Der Anleihe/Kreditmarkt zeigt erste Zeichen von zurückkehrendem Risikobewußtsein....Kein Wunder das KKR so schnell wie möglich den eigenen Börsengang durchziehen will......

July 16 (Bloomberg) -- Kohlberg Kravis Roberts & Co. canceled 1 billion euros ($1.4 billion) of loans it was seeking for Dutch home-improvement retailer Maxeda BV, a person involved in the transaction said.

The deal is the third to be postponed or restructured by KKR in as many weeks as losses from the U.S. subprime mortgage rout reduce investor demand for risky debt.
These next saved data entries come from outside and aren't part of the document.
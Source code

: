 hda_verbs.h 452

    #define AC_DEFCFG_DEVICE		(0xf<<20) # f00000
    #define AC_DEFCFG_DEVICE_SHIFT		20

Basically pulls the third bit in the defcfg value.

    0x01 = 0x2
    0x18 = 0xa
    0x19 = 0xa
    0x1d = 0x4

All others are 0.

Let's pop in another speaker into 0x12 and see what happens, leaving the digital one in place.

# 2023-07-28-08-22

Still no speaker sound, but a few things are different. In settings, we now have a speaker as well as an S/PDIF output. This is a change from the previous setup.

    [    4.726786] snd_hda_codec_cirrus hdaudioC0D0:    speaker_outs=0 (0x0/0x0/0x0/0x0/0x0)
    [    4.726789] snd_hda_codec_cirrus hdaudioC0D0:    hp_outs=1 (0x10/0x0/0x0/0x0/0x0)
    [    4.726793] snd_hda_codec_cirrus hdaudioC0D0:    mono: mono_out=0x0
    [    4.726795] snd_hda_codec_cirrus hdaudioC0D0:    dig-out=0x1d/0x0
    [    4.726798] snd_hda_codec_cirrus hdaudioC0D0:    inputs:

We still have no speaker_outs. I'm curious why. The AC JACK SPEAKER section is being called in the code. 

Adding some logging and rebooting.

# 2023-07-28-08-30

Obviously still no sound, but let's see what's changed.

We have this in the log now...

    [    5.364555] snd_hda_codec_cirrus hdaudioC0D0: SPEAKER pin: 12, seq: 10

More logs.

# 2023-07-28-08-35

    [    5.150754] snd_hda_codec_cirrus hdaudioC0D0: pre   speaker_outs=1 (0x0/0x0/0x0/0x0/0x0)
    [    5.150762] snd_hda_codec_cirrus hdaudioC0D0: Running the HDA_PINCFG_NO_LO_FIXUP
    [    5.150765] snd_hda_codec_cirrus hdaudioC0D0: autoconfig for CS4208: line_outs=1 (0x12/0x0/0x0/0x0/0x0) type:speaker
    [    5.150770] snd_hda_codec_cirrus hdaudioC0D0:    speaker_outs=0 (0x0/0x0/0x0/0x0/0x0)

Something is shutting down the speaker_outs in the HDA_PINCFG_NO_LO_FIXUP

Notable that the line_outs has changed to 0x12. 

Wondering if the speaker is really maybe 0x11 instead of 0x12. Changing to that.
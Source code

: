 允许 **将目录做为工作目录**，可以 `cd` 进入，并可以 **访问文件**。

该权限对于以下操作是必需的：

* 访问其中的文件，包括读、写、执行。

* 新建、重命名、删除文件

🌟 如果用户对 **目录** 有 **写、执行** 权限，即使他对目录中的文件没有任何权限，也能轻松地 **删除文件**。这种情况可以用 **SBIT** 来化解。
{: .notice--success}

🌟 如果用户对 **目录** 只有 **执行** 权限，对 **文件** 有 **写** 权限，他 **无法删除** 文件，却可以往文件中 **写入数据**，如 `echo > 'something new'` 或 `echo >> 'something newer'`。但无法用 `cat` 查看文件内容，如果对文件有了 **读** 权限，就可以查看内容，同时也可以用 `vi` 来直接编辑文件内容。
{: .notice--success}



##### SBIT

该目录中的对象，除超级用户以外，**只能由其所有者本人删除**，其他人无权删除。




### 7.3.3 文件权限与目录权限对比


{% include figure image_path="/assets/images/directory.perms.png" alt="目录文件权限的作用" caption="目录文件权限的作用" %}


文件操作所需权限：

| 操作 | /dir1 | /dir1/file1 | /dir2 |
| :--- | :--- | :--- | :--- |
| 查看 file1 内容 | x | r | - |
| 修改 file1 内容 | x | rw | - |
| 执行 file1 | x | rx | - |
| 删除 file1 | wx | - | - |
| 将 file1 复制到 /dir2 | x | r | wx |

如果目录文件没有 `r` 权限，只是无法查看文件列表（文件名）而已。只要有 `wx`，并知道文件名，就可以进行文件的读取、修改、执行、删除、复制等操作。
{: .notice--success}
The New York-based buyout firm is trying to raise 9 billion pounds ($18 billion) this week to finance its takeover of Nottingham, England-based drugstore chain Alliance Boots Plc.

KKR abandoned the financing for Amsterdam-based Maxeda after failing to entice investors by cutting the price of the loans and offering covenants to limit borrowing, said the banker, who declined to be identified because the discussions are private.

``This tells you there's some nervousness out there,'' said Rob Jones, head of high-yield research at Barclays Capital in London.

Cut Costs
KKR had intended to use the loans to cut its financing costs for Maxeda, the biggest operator of home-improvement stores in the Benelux countries, following its LBO in 2004. The debt would have replaced 275 million euros of high-yield bonds and 523 million euros of pay-in-kind notes, which don't pay interest until maturity, with lower-rate senior loans.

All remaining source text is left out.